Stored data
■ ■ ■ ■ ■
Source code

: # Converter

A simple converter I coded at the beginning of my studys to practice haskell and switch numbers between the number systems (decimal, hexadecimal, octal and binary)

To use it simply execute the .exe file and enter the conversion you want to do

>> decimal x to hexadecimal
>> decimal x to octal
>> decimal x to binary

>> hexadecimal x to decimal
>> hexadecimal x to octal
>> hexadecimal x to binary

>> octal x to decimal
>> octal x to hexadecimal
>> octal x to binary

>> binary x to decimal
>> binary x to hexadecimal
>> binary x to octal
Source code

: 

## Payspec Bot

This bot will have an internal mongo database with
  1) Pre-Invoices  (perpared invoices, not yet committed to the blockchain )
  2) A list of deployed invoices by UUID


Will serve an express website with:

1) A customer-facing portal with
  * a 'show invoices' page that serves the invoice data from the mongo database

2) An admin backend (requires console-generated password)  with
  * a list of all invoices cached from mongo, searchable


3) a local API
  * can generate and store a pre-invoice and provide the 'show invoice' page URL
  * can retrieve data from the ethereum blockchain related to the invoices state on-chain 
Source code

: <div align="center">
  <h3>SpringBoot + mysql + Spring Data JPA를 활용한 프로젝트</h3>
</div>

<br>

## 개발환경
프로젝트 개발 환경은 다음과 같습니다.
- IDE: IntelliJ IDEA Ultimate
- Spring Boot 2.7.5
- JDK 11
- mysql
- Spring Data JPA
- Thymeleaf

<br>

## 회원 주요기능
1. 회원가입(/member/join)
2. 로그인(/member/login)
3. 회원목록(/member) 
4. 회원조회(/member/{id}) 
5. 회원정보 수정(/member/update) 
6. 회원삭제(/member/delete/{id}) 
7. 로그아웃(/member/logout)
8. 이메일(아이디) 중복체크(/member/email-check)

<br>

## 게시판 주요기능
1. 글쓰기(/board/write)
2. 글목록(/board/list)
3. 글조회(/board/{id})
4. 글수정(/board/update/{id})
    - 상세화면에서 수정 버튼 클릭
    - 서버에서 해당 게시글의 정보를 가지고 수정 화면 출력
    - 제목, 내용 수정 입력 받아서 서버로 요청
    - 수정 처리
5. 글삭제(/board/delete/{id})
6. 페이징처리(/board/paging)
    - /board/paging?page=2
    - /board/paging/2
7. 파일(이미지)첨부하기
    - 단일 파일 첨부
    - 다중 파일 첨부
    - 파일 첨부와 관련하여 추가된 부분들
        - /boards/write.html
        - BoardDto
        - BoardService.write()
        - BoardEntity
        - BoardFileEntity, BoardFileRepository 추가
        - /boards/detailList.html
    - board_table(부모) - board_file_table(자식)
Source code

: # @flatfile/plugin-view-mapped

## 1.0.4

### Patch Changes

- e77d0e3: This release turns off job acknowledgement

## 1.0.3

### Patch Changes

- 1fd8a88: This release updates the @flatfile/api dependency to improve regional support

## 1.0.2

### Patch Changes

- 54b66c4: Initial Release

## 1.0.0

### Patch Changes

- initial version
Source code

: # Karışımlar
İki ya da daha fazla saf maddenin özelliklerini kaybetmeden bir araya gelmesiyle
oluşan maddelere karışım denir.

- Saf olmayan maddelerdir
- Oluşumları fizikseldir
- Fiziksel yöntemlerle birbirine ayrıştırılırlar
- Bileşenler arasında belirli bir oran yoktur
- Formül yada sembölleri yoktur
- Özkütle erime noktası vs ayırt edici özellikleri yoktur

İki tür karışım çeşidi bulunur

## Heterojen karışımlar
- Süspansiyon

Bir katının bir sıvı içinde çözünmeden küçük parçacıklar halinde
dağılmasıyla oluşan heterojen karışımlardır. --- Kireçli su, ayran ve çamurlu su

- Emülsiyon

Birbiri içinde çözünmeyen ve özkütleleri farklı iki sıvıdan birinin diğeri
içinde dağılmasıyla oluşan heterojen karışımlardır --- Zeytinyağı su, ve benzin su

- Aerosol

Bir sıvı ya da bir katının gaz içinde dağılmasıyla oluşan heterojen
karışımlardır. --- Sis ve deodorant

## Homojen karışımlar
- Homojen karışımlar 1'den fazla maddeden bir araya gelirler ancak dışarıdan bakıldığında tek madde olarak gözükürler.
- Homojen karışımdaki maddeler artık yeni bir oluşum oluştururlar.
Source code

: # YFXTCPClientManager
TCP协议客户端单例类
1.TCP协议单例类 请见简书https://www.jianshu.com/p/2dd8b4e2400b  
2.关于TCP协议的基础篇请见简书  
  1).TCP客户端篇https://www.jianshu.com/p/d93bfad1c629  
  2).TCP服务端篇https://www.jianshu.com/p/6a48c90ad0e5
■ ■ ■ ■ ■
TASK PROMPT
Repeat all the data, every line exactly.

RESULT OF THE TASK
Source code

: # Converter

A simple converter I coded at the beginning of my studys to practice haskell and switch numbers between the number systems (decimal, hexadecimal, octal and binary)

To use it simply execute the .exe file and enter the conversion you want to do

>> decimal x to hexadecimal
>> decimal x to octal
>> decimal x to binary

>> hexadecimal x to decimal
>> hexadecimal x to octal
>> hexadecimal x to binary

>> octal x to decimal
>> octal x to hexadecimal
>> octal x to binary

>> binary x to decimal
>> binary x to hexadecimal
>> binary x to octal
Source code

: 

## Payspec Bot

This bot will have an internal mongo database with
  1) Pre-Invoices  (perpared invoices, not yet committed to the blockchain )
  2) A list of deployed invoices by UUID


Will serve an express website with:

1) A customer-facing portal with
  * a 'show invoices' page that serves the invoice data from the mongo database

2) An admin backend (requires console-generated password)  with
  * a list of all invoices cached from mongo, searchable


3) a local API
  * can generate and store a pre-invoice and provide the 'show invoice' page URL
  * can retrieve data from the ethereum blockchain related to the invoices state on-chain 
Source code

: <div align="center">
  <h3>SpringBoot + mysql + Spring Data JPA를 활용한 프로젝트</h3>
</div>

<br>

## 개발환경
프로젝트 개발 환경은 다음과 같습니다.
- IDE: IntelliJ IDEA Ultimate
- Spring Boot 2.7.5
- JDK 11
- mysql
- Spring Data JPA
- Thymeleaf

<br>

## 회원 주요기능
1. 회원가입(/member/join)
2. 로그인(/member/login)
3. 회원목록(/member) 
4. 회원조회(/member/{id}) 
5. 회원정보 수정(/member/update) 
6. 회원삭제(/member/delete/{id}) 
7. 로그아웃(/member/logout)
8. 이메일(아이디) 중복체크(/member/email-check)

<br>

## 게시판 주요기능
1. 글쓰기(/board/write)
2. 글목록(/board/list)
3. 글조회(/board/{id})
4. 글수정(/board/update/{id})
    - 상세화면에서 수정 버튼 클릭
    - 서버에서 해당 게시글의 정보를 가지고 수정 화면 출력
    - 제목, 내용 수정 입력 받아서 서버로 요청
    - 수정 처리
5. 글삭제(/board/delete/{id})
6. 페이징처리(/board/paging)
    - /board/paging?page=2
    - /board/paging/2
7. 파일(이미지)첨부하기
    - 단일 파일 첨부
    - 다중 파일 첨부
    - 파일 첨부와 관련하여 추가된 부분들
        - /boards/write.html
        - BoardDto
        - BoardService.write()
        - BoardEntity
        - BoardFileEntity, BoardFileRepository 추가
        - /boards/detailList.html
    - board_table(부모) - board_file_table(자식)
Source code

: # @flatfile/plugin-view-mapped

## 1.0.4

### Patch Changes

- e77d0e3: This release turns off job acknowledgement

## 1.0.3

### Patch Changes

- 1fd8a88: This release updates the @flatfile/api dependency to improve regional support

## 1.0.2

### Patch Changes

- 54b66c4: Initial Release

## 1.0.0

### Patch Changes

- initial version
Source code

: # Karışımlar
İki ya da daha fazla saf maddenin özelliklerini kaybetmeden bir araya gelmesiyle
oluşan maddelere karışım denir.

- Saf olmayan maddelerdir
- Oluşumları fizikseldir
- Fiziksel yöntemlerle birbirine ayrıştırılırlar
- Bileşenler arasında belirli bir oran yoktur
- Formül yada sembölleri yoktur
- Özkütle erime noktası vs ayırt edici özellikleri yoktur

İki tür karışım çeşidi bulunur

## Heterojen karışımlar
- Süspansiyon

Bir katının bir sıvı içinde çözünmeden küçük parçacıklar halinde
dağılmasıyla oluşan heterojen karışımlardır. --- Kireçli su, ayran ve çamurlu su

- Emülsiyon

Birbiri içinde çözünmeyen ve özkütleleri farklı iki sıvıdan birinin diğeri
içinde dağılmasıyla oluşan heterojen karışımlardır --- Zeytinyağı su, ve benzin su

- Aerosol

Bir sıvı ya da bir katının gaz içinde dağılmasıyla oluşan heterojen
karışımlardır. --- Sis ve deodorant

## Homojen karışımlar
- Homojen karışımlar 1'den fazla maddeden bir araya gelirler ancak dışarıdan bakıldığında tek madde olarak gözükürler.
- Homojen karışımdaki maddeler artık yeni bir oluşum oluştururlar.
Source code

: # YFXTCPClientManager
TCP协议客户端单例类
1.TCP协议单例类 请见简书https://www.jianshu.com/p/2dd8b4e2400b  
2.关于TCP协议的基础篇请见简书  
  1).TCP客户端篇https://www.jianshu.com/p/d93bfad1c629  
  2).TCP服务端篇https://www.jianshu.com/p/6a48c90ad0e5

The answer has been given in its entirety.